Americas

Brazil doctor says country is underreporting infant COVID-19 deaths

A doctor in Brazil this week said that a lack of COVID-19 testing is keeping the country’s infant death toll artificially low.

The BBC reported that an estimated 1,300 babies have died due to the coronavirus, nearly twice that of official data from the Brazilian Health Ministry, which estimates that just over 500 babies have died.

Fatima Marinho, an epidemiologist and senior adviser to the nongovernmental organization Vital Strategies, shared her research with the news outlet. She said that a lack of testing is keeping the true count lower than it really is.

Marinho found that there were 10 times more deaths in kids due to unexplained acute respiratory syndrome than reported in previous years, the BBC reported. She estimated that the virus has killed 2,060 children under 9 years old between February 2020 and March 15, 2021, which includes 1,302 babies.

Conversely, the Brazilian Health Ministry estimated that 852 children under 9 years old have died, including 518 babies.

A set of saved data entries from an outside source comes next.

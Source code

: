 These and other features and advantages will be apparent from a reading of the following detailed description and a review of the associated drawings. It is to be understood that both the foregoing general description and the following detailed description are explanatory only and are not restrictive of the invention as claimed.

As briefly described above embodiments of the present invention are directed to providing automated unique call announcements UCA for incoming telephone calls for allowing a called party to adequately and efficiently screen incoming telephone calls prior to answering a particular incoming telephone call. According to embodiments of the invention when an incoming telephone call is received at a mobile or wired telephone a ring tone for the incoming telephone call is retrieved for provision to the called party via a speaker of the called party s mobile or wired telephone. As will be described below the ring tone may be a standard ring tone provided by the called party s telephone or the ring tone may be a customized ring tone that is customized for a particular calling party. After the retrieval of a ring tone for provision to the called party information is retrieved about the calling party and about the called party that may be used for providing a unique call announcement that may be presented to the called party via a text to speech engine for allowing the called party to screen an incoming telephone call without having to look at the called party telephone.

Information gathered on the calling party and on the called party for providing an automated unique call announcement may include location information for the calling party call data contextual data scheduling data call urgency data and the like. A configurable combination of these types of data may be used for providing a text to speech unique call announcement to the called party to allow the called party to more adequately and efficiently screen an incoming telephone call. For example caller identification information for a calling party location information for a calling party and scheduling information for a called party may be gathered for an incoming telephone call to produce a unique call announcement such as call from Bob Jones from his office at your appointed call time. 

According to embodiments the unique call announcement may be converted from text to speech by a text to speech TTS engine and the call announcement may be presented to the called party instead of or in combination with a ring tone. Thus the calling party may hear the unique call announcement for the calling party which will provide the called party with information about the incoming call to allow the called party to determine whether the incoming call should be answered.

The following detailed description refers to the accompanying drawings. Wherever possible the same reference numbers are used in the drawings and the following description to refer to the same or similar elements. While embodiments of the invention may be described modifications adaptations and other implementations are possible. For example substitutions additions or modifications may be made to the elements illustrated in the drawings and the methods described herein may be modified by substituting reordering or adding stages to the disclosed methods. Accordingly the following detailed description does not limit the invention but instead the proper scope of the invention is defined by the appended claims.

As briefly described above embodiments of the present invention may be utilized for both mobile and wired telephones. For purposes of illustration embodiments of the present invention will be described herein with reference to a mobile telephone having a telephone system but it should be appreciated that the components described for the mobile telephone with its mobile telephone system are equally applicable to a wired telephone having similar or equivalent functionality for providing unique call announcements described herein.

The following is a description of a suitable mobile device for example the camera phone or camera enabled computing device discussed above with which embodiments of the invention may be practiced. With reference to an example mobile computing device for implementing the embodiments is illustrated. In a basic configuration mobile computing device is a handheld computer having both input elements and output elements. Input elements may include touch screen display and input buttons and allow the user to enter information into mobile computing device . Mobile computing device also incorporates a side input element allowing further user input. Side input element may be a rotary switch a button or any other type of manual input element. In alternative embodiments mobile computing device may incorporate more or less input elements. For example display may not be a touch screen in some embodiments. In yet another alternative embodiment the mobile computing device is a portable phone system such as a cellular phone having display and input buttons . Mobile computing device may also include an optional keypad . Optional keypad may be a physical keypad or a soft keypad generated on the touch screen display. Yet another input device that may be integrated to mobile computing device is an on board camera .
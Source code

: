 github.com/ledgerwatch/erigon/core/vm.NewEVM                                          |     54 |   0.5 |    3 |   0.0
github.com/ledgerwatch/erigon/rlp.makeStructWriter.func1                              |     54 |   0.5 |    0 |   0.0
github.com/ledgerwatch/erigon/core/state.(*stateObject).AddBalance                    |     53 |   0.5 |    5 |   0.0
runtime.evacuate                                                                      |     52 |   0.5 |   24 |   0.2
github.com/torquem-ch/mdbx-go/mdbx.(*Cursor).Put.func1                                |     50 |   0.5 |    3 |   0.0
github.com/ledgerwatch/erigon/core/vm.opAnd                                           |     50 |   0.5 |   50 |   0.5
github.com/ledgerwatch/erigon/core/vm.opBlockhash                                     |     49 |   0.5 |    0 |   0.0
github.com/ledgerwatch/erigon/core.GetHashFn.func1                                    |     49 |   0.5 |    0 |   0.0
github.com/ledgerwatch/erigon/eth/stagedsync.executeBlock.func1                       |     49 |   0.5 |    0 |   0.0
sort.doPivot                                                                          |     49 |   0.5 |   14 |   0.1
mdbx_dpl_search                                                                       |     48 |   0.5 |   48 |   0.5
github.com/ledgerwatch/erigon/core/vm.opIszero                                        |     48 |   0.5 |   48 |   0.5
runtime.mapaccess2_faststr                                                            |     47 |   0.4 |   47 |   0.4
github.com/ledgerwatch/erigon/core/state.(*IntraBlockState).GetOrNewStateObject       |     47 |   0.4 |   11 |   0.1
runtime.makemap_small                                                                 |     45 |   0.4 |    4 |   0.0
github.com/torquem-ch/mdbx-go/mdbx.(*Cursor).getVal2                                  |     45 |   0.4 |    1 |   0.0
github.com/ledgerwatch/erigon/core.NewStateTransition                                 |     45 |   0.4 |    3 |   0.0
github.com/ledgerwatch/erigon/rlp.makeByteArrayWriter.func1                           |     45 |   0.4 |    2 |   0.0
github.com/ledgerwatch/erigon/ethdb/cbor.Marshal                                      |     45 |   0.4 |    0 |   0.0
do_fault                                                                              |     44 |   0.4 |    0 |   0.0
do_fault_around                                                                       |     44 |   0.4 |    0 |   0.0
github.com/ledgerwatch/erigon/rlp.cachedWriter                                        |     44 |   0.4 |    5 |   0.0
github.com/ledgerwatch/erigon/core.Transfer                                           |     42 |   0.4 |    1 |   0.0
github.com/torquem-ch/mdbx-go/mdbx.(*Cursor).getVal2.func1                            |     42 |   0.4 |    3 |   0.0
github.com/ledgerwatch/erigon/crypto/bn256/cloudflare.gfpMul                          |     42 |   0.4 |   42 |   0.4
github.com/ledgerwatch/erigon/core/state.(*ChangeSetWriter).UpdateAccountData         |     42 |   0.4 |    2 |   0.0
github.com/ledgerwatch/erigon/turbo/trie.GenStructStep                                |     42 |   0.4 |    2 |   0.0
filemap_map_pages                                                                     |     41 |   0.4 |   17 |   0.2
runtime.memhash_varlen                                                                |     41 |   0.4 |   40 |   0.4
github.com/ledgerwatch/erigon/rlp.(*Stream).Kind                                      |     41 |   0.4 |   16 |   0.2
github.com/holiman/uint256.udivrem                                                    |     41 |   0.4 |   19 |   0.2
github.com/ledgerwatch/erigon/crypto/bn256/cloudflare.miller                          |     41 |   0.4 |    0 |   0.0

Marinho told the BBC that she’s seen a rise in a condition called multi-system inflammatory syndrome, a rare but serious condition that can cause inflammation of vital organs. The BBC noted that the condition doesn’t account for all of the deaths that have occurred.

A study of more than 1,700 children and teenagers led by researchers at the U.S. Centers for Disease Control and Prevention (CDC) found that the condition appeared between two to five weeks after initial infection.

Roughly 38 percent of patients who were newborns to age 4 experienced low blood pressure or shock, and 44 percent were admitted to intensive care.

Brazil has been one of the hardest hit countries of the coronavirus pandemic. The nation has logged more than 13.6 million coronavirus infections since the pandemic began, behind only India and the U.S., according to data from Johns Hopkins University.

The country has also reported more than 361,000 cumulative deaths, coming second only to the U.S.